- Church: Catholic Church
- Diocese: Mysore
- Installed: 16 November 1963
- Term ended: 9 May 1985
- Predecessor: René Feuga

Orders
- Ordination: 16 November 1963
- Consecration: 3 February 1964

Personal details
- Born: 4 November 1917 São Matias, Goa, India
- Died: 9 May 1985 (aged 67)
- Buried: St. Philomena's Cathedral, Mysore
- Denomination: Roman Catholic
- Residence: Mysore
- Alma mater: Rachol Seminary

= Mathias Fernandes =

Roman Catholic bishop (1917–1985)

Bishop Mathias Sebastião Francisco Fernandes (4 November 1917 — 9 May 1985) was a Roman Catholic bishop, the first native to be bishop of Diocese of Mysore in Mysore, India (16 November 1963 — 9 May 1985). His tenure was marked by the introduction of a number of religious orders offering educational opportunities within the diocese. He was of Goan origin.

== Priest, Bishop ==
Fernandes was born on 4 November 1917 in São Matias, Goa. He attended Rachol Seminary and was ordained priest on 26 October 1944. He served as parish priest of the St. Philomena's Cathedral in Mysore and later as Bishop of Mysore (16 November 1963 — 9 May 1985, consecrated 3 February 1964). Bishop Mathias attended Sessions 3 and 4 of the Vatican Council II.

== Contributions ==

=== Educational ===
Bishop Fernandes supported efforts of the church in establishing schools in the diocese.
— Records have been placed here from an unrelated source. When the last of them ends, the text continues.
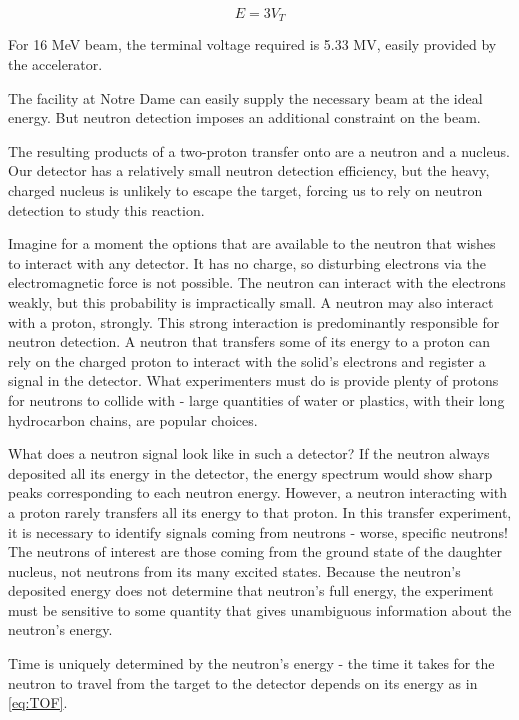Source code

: \begin{equation}
E = 3V_T
\end{equation}

For 16 MeV  beam, the terminal voltage required is 5.33 MV, easily provided by the accelerator.

The facility at Notre Dame can easily supply the necessary beam at the ideal energy.  But neutron detection imposes an additional constraint on the beam.

The resulting products of a two-proton transfer onto  are a neutron and a  nucleus.  Our detector has a relatively small neutron detection efficiency, but the heavy, charged  nucleus is unlikely to escape the target, forcing us to rely on neutron detection to study this reaction.  

Imagine for a moment the options that are available to the neutron that wishes to interact with any detector.  It has no charge, so disturbing electrons via the electromagnetic force is not possible.  The neutron can interact with the electrons weakly, but this probability is impractically small.  A neutron may also interact with a proton, strongly.  This strong interaction is predominantly responsible for neutron detection.  A neutron that transfers some of its energy to a proton can rely on the charged proton to interact with the solid's electrons and register a signal in the detector.  What experimenters must do is provide plenty of protons for neutrons to collide with - large quantities of water or plastics, with their long hydrocarbon chains, are popular choices.

What does a neutron signal look like in such a detector?  If the neutron always deposited all its energy in the detector, the energy spectrum would show sharp peaks corresponding to each neutron energy.  However, a neutron interacting with a proton rarely transfers all its energy to that proton.  In this transfer experiment, it is necessary to identify signals coming from neutrons - worse, specific neutrons!  The neutrons of interest are those coming from the ground state of the daughter nucleus, not neutrons from its many excited states.  Because the neutron's deposited energy does not determine that neutron's full energy, the experiment must be sensitive to some quantity that gives unambiguous information about the neutron's energy.


Time is uniquely determined by the neutron's energy - the time it takes for the neutron to travel from the target to the detector depends on its energy as in \eq \ref{eq:TOF}.  

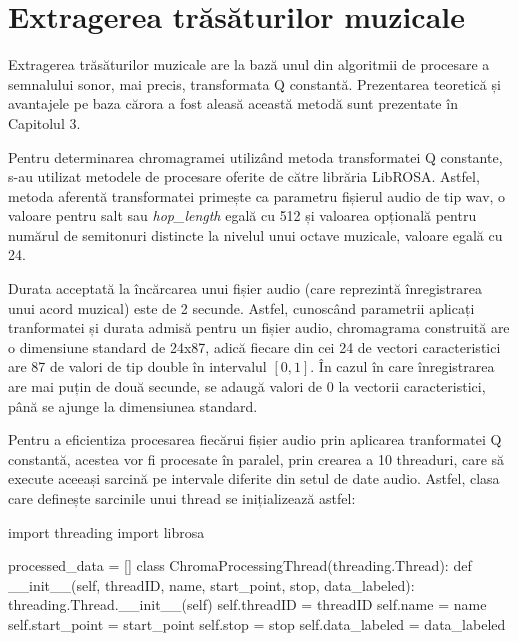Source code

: \documentclass[a4paper,12pt]{report}
\begin{document}

\newpage
\section{Extragerea trăsăturilor muzicale}
Extragerea trăsăturilor muzicale are la bază unul din algoritmii de 
procesare a semnalului sonor, mai precis, transformata Q constantă. 
Prezentarea teoretică și avantajele pe baza cărora a fost aleasă 
această metodă sunt prezentate în Capitolul 3. 

Pentru determinarea chromagramei utilizând metoda transformatei Q constante, 
s-au utilizat metodele de procesare oferite de către librăria LibROSA.
Astfel, metoda aferentă transformatei primește ca parametru fișierul 
audio de tip wav, o valoare pentru salt sau \emph{hop{\_}length} egală
cu 512 și valoarea opțională pentru numărul de semitonuri distincte 
la nivelul unui octave muzicale, valoare egală cu 24. 

Durata acceptată la încărcarea unui fișier audio (care reprezintă 
înregistrarea unui acord muzical) este de 2 secunde. Astfel, 
cunoscând parametrii aplicați tranformatei și durata admisă pentru
un fișier audio, chromagrama construită are o dimensiune standard 
de 24x87, adică fiecare din cei 24 de vectori caracteristici are 
87 de valori de tip double în intervalul $[0,1]$.
În cazul în care înregistrarea are mai puțin de două secunde, se adaugă valori de 0 
la vectorii caracteristici, 
până se ajunge la dimensiunea standard.

Pentru a eficientiza procesarea fiecărui fișier audio prin 
aplicarea tranformatei Q constantă, acestea vor fi procesate 
în paralel, prin crearea a 10 threaduri, care să execute 
aceeași sarcină pe intervale diferite din setul de date audio.
Astfel, clasa care definește sarcinile unui thread se inițializează 
astfel: 
\begin{python}
    import threading
    import librosa

    processed_data = []
    class ChromaProcessingThread(threading.Thread):
        def __init__(self, threadID, name, start_point, stop, data_labeled):
            threading.Thread.__init__(self)
            self.threadID = threadID
            self.name = name
            self.start_point = start_point
            self.stop = stop
            self.data_labeled = data_labeled
\end{python}
\end{document}

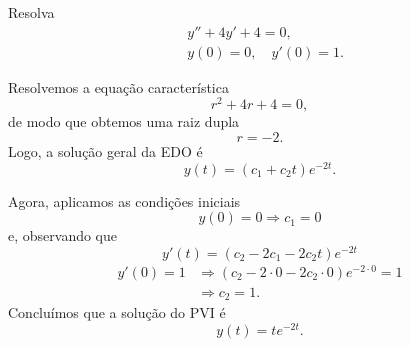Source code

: \begin{exeresol}
  Resolva
  \begin{align}
    &y'' + 4y' + 4 = 0,\\
    &y(0) = 0,\quad y'(0)=1.    
  \end{align}
\end{exeresol}
\begin{resol}
  Resolvemos a equação característica
  \begin{equation}
    r^2 + 4r + 4 = 0,
  \end{equation}
  de modo que obtemos uma raiz dupla
  \begin{equation}
    r = -2.
  \end{equation}
  Logo, a solução geral da EDO é
  \begin{equation}
    y(t) = (c_1 + c_2t)e^{-2t}.
  \end{equation}

  Agora, aplicamos as condições iniciais
  \begin{equation}
    y(0) = 0 \Rightarrow c_1 = 0
  \end{equation}
  e, observando que
  \begin{equation}
    y'(t) = (c_2-2c_1-2c_2t)e^{-2t}
  \end{equation}
  \begin{align}
    y'(0) = 1 &\Rightarrow (c_2-2\cdot 0-2c_2\cdot 0)e^{-2\cdot 0} = 1 \\
              &\Rightarrow c_2 = 1.
  \end{align}
  Concluímos que a solução do PVI é
  \begin{equation}
    y(t) = te^{-2t}.
  \end{equation}
\end{resol}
With his backing, the Ursuline Sisters to set up a number of schools.
He also supported the work of the Apostolic Carmelites to open a school.
The Congregation of the Sisters of the Little Flower of Bethany open a school during his tenure.
He invited The Sisters of Notre Dame to work in the diocese. They established a high school.
Bishop Fernandes also backed the founding of St. Joseph's College of Education in Mysore.
As was his predecessor, Bishop René Feuga, he was also a patron of St. Philomena’s College in Mysore.
St. Matthias School in Mysore was set up in memory of Bishop Fernandes.
With Fernandes's support, the Little Sisters of the Poor opened a home for the aged in Mysore.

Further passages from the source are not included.